Just for the record, RAID 10 is not RAID 0+1.  On RAID 10, you mirror the 
drives and then stripe the mirrors. On RAID 0+1, you stripe the drives and 
mirror the stripes.  I think this is correct, but I may have it 
reversed.  These are both similar in cost and redundancy, but they are not 
the same.

Dennis Depp

At 03:22 PM 2/4/2002 -0500, Ed Esgro wrote:
>Yes I was referring to RAID 10, which is just RAID 0+1. Although, I honestly
>do not believe that RAID 5 is faster then 0 or 1 because the writing only
>hits one drive, the other drives mirror off of that write in the background,
>(a good controller would do most of the work). RAID 5, must write partially
>to each individual drive and then write parity to each individual drive.
>Much more writing, hence less speed.
>
>-----Original Message-----
>From: Szlucha, Chris [mailto:[EMAIL PROTECTED]]

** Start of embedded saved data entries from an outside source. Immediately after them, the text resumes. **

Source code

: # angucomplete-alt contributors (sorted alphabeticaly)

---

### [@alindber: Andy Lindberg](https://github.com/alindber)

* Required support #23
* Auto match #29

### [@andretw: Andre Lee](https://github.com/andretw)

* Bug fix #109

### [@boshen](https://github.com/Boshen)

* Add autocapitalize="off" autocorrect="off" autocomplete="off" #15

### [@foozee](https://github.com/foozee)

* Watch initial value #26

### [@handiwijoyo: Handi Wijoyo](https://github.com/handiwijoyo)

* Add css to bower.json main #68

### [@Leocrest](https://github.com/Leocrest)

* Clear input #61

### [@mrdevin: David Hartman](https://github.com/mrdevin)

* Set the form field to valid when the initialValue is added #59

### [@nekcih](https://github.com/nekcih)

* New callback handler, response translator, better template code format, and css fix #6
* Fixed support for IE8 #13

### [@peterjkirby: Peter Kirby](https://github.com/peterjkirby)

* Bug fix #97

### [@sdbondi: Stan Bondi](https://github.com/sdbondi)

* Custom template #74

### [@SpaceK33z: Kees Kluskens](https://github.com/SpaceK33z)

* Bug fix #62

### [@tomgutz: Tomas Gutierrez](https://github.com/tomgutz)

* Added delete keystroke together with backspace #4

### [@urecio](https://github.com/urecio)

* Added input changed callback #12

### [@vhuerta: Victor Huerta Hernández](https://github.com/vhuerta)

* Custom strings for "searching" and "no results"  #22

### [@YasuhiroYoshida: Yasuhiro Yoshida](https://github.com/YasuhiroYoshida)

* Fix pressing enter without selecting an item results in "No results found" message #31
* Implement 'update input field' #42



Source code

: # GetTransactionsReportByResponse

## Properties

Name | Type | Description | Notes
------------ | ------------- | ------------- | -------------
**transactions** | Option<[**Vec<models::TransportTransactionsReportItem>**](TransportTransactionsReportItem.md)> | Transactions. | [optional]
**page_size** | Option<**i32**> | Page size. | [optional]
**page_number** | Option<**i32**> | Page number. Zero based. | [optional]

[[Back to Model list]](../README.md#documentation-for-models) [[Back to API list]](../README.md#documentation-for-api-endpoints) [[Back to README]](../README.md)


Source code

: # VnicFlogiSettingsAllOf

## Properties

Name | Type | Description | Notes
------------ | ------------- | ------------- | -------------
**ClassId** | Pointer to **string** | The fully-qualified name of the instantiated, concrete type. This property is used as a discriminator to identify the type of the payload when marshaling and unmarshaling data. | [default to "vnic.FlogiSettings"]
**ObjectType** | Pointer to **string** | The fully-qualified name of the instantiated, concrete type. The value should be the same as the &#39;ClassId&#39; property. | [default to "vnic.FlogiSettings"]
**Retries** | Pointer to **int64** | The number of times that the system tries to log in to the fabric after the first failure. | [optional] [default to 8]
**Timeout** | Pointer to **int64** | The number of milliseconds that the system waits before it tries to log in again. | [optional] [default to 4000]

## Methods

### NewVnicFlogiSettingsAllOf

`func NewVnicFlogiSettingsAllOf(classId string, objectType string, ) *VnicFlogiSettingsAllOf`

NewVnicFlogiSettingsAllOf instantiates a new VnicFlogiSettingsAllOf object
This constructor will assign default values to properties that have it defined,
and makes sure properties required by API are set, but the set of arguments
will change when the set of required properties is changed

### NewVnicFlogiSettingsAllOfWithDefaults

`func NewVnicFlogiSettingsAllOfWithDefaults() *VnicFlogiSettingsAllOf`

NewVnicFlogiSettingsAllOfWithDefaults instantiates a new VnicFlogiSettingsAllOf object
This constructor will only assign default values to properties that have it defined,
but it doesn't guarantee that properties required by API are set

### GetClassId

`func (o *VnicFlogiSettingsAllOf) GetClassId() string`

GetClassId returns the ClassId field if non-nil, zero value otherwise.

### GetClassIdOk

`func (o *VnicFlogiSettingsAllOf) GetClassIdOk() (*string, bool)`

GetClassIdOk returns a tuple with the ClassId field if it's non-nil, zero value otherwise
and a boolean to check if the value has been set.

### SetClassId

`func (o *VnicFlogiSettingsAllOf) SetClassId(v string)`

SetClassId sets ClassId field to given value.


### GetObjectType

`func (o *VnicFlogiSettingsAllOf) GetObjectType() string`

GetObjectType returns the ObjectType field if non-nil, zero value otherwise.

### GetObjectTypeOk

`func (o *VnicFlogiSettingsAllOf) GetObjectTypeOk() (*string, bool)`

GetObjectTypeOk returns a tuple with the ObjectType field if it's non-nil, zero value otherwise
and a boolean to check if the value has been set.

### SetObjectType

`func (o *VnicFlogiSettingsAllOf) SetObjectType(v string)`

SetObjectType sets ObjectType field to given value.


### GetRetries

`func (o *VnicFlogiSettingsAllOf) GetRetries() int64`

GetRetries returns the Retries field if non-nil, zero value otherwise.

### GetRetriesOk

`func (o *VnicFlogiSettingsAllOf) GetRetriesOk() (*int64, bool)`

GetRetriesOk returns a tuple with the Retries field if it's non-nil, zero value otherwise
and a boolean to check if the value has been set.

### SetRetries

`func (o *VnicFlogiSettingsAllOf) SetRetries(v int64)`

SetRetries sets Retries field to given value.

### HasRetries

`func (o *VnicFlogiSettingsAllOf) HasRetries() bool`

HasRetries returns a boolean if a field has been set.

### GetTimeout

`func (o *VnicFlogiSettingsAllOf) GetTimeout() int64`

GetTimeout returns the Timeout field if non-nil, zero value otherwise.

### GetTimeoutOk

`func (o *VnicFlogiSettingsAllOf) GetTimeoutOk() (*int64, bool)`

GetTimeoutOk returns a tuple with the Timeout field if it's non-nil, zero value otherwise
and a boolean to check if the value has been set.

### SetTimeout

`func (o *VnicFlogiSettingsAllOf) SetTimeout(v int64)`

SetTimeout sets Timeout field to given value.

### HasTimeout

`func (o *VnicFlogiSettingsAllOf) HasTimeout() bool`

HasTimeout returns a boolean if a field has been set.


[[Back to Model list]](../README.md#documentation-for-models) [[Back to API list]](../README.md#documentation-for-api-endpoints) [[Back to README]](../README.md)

>Sent: Monday, February 04, 2002 3:06 PM
>To: NT 2000 Discussions
>Subject: RE: SQL Server and RAID Levels
>
>Forgive me if I'm wrong, but Ed wasn't saying to use both RAID 0 and RAID 1,
>but rather what is sometimes called RAID 10, or more properly RAID 0+1.   It
>is a mirrored RAID setup.  Speed and redundancy, but it's the most costly of
>the bunch.
>
>And your statement about it being faster on RAID 0 or 1 is incorrect.  RAID
>5 is faster, as the write job is split up across the drives and each drive
>writes it's own piece of data at the same time as the others.
>
>-Chris
>
>-----Original Message-----
>From: Paul Timmerman [mailto:[EMAIL PROTECTED]]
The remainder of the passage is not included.